Why logistics?The simple reason is that more and more foreign importers are bringing goods into Japan on their own, rather than through Japanese distribution partners as before. They then direct market or sell the products through their own sales outlets. The range of things you can buy from foreign suppliers is quite impressive and ranges from fashion garments, toys, cosmetics, drugs, medical equipment, building supplies, and food, through to computer hardware and software, furniture, auto parts, media, and nutraceuticals. If you think about it, the pace of change and globalization of consumer goods in the Japanese market over the last 10 years is quite astounding.

The problem with all these foreign firms is that they insist on using global best practice for their receiving and distribution operations, and very few Japanese-only logistics companies are equipped to meet this demand. The most common problems encountered are in tracking and accounting for stored products in real time, and being able to match handling and packaging quality with price. The answer to getting these metrics right is usually seen as being IT-related - and it is true that a global-class warehouse management application can bring order to an otherwise busy warehouse.

However, another important factor, and perhaps a critical one with smaller foreign importers is close and continual communication of logistics information as problems inevitably occur and consequently get resolved. Smaller firms are more likely to be handling limited amounts of product on a frequently changing basis, and thus need a high level of flexibility, tracking, and troubleshooting capability. While the bigger players can use the excellent systems of massive airfreight/logistics companies like DHL, the small lot players are stuck with mainly old fashioned Japanese logistics firms. Such firms lack basic English language ability and have little understanding of what international best practice is. Thus there is an opportunity for foreigners willing to work within the rigid environment of a Japanese warehousing firm to get in at the ground floor of the logistics industry.
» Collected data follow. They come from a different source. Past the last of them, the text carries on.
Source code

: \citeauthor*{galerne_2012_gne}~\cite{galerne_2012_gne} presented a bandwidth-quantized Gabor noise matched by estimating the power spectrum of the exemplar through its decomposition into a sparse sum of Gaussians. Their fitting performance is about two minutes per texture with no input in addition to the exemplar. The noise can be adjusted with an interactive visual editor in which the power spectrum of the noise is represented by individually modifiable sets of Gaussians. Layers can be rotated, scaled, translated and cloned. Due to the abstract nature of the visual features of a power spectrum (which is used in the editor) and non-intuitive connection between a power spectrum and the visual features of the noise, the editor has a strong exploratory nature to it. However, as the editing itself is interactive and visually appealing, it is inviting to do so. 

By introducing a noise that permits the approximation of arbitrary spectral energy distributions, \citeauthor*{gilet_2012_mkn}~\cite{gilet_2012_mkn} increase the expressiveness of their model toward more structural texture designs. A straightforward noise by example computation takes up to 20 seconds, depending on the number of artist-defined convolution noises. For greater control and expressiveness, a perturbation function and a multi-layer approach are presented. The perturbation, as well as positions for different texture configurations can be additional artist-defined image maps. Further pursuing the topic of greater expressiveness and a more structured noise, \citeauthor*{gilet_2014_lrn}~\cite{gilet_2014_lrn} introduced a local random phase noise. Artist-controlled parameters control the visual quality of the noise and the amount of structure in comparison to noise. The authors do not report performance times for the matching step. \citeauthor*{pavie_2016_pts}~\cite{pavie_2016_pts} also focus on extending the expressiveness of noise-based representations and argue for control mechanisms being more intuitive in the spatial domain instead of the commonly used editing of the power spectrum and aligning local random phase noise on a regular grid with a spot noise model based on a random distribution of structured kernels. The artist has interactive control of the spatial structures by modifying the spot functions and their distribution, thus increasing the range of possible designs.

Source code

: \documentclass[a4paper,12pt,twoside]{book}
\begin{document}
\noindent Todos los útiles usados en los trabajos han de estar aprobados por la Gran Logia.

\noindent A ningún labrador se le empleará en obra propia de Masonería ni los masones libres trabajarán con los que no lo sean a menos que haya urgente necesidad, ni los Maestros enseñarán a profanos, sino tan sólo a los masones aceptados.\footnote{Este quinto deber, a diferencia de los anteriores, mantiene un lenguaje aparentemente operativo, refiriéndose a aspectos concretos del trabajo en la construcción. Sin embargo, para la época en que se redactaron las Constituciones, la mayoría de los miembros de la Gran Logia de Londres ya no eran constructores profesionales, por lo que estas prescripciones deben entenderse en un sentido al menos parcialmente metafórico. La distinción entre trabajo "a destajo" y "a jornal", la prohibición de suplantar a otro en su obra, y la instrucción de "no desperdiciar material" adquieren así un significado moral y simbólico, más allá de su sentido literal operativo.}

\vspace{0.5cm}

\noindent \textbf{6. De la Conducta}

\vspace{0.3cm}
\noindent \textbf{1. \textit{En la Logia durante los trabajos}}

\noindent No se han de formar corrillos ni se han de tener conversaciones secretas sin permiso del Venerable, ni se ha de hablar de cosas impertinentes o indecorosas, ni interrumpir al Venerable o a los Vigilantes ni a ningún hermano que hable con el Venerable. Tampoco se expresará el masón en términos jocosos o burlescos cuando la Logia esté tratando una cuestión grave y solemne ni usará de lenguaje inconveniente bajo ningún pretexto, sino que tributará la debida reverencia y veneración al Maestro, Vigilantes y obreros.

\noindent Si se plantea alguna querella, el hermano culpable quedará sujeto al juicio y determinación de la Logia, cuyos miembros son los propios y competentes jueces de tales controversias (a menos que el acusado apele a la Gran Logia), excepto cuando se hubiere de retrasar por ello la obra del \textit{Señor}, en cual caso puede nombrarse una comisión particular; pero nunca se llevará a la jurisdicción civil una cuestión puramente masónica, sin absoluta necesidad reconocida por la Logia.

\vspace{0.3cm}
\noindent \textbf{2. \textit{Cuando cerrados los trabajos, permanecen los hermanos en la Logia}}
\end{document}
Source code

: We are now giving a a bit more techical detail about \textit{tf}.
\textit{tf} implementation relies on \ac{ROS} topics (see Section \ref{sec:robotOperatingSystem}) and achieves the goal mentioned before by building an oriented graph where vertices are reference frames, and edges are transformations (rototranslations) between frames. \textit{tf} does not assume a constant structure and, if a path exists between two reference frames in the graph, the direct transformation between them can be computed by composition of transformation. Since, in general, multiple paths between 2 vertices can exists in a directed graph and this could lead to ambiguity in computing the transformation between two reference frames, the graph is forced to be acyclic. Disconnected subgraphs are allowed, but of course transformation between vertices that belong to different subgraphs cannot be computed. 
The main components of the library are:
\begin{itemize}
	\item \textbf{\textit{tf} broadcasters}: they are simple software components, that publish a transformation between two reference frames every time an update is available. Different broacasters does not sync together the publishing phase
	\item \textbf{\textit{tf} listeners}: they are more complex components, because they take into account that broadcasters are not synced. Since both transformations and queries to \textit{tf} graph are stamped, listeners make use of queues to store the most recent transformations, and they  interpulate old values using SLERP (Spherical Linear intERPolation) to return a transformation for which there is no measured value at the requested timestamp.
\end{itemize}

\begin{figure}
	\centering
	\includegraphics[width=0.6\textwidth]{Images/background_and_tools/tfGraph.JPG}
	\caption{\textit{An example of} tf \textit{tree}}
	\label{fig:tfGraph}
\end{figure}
Now, I know that working in a warehouse, just like a factory, isn't going to appeal to a lot of people, and I can't blame them. Actually I started my work career as a teenager with a 3 1/2 year stint at a factory in New Zealand and I hated every minute of it. It got hot and sweaty in the summers and icy cold in the winters. The work was very physical and the pay was hopeless. However, doing that stint gave me both fortitude and a great insight into how labor groups work and how management can make or break production line targets. It also taught me how humility and humbleness can be a powerful form of leadership. Indeed, the famous Japanese work ethic and management philosophy was forged in just such an environment.

So if nothing else, you might want to consider a year or so in such a rigid environment as being a core Japanese life experience - helping you to understand how this society works. Or if you want to give some personal meaning to the experience, consider it the equivalent of spending time out at a Zen temple! Only, instead of getting rapped on the shoulders by a monk wielding a Keisaku to make sure your posture is perfect, you get verbally rapped by a detail-obsessed foreperson. I believe that the result is the same: you learn self discipline and your Japanese language skills will probably improve by leaps and bounds as well.